PROMPT: Beneath this instruction is a listing. Transcribe from it only the stretch from the line with "- [Detached](#detached)" through the line with "- 상속이 없음. 비슷한", both end lines included, exactly as written.

RECORDS FOR THE EXERCISE:

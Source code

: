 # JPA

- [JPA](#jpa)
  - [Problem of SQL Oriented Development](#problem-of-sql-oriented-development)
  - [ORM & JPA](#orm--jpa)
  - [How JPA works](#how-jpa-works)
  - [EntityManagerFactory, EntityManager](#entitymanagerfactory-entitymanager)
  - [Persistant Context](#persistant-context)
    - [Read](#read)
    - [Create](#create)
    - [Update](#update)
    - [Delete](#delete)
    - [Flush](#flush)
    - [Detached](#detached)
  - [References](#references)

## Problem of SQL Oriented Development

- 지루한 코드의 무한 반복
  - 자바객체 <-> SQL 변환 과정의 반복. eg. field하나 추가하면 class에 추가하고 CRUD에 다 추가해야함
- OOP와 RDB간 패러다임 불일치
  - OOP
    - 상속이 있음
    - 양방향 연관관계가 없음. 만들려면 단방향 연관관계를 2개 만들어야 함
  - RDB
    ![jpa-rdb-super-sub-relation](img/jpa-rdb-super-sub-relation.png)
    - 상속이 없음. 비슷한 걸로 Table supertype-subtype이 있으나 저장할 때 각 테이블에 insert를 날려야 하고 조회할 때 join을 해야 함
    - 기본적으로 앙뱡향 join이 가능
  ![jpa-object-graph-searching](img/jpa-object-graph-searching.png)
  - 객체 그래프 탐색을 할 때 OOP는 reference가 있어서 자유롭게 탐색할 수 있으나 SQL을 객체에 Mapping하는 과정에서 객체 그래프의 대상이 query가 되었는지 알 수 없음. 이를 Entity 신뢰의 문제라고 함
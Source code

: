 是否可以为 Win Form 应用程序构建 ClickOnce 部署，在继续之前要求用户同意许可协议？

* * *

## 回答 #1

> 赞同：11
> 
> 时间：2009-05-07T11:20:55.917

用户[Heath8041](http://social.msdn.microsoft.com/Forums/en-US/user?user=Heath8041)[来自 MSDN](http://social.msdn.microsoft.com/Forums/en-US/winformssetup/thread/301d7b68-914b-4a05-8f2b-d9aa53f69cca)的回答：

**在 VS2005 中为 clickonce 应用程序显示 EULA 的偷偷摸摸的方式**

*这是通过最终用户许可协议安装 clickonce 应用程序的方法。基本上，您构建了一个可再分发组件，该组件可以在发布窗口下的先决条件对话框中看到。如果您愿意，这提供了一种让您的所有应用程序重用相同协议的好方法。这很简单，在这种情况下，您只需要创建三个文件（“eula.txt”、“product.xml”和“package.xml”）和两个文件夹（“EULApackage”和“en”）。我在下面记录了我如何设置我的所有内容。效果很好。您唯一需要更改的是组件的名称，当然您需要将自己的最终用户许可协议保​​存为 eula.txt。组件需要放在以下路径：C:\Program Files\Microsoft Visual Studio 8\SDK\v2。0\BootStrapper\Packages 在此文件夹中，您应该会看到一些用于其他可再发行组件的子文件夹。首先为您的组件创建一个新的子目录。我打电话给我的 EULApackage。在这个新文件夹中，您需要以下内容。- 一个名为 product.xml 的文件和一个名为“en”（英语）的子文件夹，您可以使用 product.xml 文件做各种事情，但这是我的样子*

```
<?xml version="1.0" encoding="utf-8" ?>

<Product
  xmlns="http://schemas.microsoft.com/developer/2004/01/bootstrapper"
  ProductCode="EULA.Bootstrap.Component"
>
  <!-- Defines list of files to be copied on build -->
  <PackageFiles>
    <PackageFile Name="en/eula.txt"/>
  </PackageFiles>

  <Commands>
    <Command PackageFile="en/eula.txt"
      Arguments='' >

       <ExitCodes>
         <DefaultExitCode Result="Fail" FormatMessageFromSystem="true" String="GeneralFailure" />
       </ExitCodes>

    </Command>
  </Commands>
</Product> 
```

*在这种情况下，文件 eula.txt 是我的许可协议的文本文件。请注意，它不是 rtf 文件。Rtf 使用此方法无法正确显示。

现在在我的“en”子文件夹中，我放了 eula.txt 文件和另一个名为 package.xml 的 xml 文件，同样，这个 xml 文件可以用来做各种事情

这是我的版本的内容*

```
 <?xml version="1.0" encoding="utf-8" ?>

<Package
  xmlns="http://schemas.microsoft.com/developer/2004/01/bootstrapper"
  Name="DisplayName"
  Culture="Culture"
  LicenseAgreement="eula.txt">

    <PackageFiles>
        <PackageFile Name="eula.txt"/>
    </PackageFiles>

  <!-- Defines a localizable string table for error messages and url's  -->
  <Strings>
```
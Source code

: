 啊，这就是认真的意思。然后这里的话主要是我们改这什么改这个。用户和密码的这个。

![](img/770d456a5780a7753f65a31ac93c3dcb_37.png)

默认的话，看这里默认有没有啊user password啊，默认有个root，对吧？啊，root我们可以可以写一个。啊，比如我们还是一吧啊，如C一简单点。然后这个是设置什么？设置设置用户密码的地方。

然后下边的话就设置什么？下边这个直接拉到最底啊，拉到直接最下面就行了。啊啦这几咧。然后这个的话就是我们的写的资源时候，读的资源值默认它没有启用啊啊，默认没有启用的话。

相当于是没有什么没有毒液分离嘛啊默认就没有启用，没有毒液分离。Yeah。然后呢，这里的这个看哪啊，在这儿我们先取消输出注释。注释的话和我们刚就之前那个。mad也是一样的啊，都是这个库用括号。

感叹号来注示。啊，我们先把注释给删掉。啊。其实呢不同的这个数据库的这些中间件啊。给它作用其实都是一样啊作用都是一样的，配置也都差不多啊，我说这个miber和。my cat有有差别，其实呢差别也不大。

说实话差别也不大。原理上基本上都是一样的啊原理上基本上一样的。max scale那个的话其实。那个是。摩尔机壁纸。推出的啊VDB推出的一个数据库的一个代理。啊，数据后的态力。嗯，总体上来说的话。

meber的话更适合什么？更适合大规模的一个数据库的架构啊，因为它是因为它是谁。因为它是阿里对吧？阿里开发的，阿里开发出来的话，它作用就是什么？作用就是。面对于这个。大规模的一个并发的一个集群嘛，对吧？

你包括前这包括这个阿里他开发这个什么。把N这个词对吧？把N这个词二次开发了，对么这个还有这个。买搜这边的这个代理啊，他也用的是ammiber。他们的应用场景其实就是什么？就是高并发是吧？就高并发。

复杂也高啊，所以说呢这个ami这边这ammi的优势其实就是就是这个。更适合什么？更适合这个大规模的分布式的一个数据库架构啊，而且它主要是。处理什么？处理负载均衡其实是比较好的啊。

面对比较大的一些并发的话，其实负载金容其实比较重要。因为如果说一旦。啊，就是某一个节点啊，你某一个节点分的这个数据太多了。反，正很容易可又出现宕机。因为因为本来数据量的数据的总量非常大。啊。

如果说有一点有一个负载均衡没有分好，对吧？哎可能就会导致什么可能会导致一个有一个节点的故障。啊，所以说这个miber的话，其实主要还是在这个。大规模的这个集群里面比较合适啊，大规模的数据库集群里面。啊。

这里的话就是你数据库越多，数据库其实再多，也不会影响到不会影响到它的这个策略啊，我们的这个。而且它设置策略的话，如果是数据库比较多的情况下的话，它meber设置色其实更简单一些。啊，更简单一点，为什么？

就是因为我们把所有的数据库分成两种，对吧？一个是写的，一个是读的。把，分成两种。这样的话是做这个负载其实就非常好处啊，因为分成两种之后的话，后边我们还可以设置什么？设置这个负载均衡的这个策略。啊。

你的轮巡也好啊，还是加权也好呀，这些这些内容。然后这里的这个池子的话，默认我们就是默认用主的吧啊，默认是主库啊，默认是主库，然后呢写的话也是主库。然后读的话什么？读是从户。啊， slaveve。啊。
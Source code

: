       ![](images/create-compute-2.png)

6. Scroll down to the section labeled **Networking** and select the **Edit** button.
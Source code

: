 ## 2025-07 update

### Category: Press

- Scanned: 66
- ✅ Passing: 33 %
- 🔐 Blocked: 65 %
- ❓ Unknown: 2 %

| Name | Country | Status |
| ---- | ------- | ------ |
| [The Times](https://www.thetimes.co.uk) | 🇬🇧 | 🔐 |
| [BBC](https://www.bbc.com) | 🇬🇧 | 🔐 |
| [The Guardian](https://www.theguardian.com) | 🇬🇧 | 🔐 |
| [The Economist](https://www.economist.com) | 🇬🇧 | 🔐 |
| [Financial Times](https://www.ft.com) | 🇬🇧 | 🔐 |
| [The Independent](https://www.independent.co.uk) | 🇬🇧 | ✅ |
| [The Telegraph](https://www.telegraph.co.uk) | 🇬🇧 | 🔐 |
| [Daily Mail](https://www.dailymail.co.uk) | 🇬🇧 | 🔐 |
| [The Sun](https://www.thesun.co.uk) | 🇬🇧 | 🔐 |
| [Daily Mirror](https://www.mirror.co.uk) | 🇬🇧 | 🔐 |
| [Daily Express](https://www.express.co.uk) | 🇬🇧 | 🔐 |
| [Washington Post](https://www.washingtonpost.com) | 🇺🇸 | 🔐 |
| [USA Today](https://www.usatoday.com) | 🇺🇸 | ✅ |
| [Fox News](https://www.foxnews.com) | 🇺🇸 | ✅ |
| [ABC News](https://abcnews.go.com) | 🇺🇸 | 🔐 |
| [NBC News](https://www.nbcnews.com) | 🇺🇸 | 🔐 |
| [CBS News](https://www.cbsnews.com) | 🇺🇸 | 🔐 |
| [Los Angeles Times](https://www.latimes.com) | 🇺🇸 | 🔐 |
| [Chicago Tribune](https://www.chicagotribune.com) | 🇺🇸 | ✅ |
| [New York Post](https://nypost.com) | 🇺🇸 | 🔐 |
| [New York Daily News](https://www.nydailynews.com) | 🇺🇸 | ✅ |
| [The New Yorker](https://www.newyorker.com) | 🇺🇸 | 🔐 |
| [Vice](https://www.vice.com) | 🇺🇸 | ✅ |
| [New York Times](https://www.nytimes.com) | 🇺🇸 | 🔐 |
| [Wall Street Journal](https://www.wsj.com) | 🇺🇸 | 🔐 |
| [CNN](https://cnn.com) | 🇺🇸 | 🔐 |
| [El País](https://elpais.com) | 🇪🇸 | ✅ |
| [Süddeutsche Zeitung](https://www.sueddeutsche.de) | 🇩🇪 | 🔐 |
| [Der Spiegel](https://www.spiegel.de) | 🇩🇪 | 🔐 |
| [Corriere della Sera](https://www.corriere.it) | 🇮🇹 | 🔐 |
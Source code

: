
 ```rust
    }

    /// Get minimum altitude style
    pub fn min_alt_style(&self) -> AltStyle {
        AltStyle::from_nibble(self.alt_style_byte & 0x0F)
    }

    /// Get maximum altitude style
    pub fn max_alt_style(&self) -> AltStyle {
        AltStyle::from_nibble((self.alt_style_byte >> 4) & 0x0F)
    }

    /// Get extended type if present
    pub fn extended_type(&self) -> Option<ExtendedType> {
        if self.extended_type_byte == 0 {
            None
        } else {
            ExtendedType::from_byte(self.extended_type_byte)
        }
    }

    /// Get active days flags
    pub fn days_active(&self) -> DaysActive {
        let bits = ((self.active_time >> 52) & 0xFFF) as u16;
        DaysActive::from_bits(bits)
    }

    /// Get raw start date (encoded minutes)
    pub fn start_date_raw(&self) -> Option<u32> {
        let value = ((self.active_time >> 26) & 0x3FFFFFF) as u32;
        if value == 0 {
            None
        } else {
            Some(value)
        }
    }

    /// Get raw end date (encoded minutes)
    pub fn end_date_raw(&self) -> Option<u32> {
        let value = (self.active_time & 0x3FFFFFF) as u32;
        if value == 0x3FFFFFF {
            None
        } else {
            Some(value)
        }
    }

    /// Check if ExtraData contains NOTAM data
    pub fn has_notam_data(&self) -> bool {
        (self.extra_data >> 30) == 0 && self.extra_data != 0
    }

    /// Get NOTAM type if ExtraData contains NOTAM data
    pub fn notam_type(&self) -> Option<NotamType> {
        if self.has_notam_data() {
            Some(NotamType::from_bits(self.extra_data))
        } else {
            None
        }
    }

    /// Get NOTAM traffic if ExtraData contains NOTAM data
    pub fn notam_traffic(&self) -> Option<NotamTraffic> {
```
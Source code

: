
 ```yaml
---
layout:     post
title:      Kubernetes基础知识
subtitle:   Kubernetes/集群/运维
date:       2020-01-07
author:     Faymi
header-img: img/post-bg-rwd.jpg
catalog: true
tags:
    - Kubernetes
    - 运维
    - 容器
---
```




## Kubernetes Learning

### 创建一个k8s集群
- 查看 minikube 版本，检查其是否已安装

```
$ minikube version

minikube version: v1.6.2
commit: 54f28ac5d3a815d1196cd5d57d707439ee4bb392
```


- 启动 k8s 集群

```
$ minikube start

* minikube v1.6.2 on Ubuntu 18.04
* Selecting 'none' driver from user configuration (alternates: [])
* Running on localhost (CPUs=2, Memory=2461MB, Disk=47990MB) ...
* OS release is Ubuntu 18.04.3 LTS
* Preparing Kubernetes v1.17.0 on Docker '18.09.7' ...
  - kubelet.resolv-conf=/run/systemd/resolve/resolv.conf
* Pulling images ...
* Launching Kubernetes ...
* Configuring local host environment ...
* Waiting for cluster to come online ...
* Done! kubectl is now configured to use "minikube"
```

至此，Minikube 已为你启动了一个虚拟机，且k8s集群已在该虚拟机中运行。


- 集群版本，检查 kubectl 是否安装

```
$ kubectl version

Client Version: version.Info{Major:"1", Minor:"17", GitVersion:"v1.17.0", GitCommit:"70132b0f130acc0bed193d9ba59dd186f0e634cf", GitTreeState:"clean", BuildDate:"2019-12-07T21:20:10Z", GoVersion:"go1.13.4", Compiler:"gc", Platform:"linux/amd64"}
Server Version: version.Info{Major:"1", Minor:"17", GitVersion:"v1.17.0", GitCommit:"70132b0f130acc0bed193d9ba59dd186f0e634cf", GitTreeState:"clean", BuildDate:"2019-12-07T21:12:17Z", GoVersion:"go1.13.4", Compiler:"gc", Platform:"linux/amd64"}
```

ANSWER SPACE:
    - [Detached](#detached)
  - [References](#references)

## Problem of SQL Oriented Development

- 지루한 코드의 무한 반복
  - 자바객체 <-> SQL 변환 과정의 반복. eg. field하나 추가하면 class에 추가하고 CRUD에 다 추가해야함
- OOP와 RDB간 패러다임 불일치
  - OOP
    - 상속이 있음
    - 양방향 연관관계가 없음. 만들려면 단방향 연관관계를 2개 만들어야 함
  - RDB
    ![jpa-rdb-super-sub-relation](img/jpa-rdb-super-sub-relation.png)
    - 상속이 없음. 비슷한 걸로 Table supertype-subtype이 있으나 저장할 때 각 테이블에 insert를 날려야 하고 조회할 때 join을 해야 함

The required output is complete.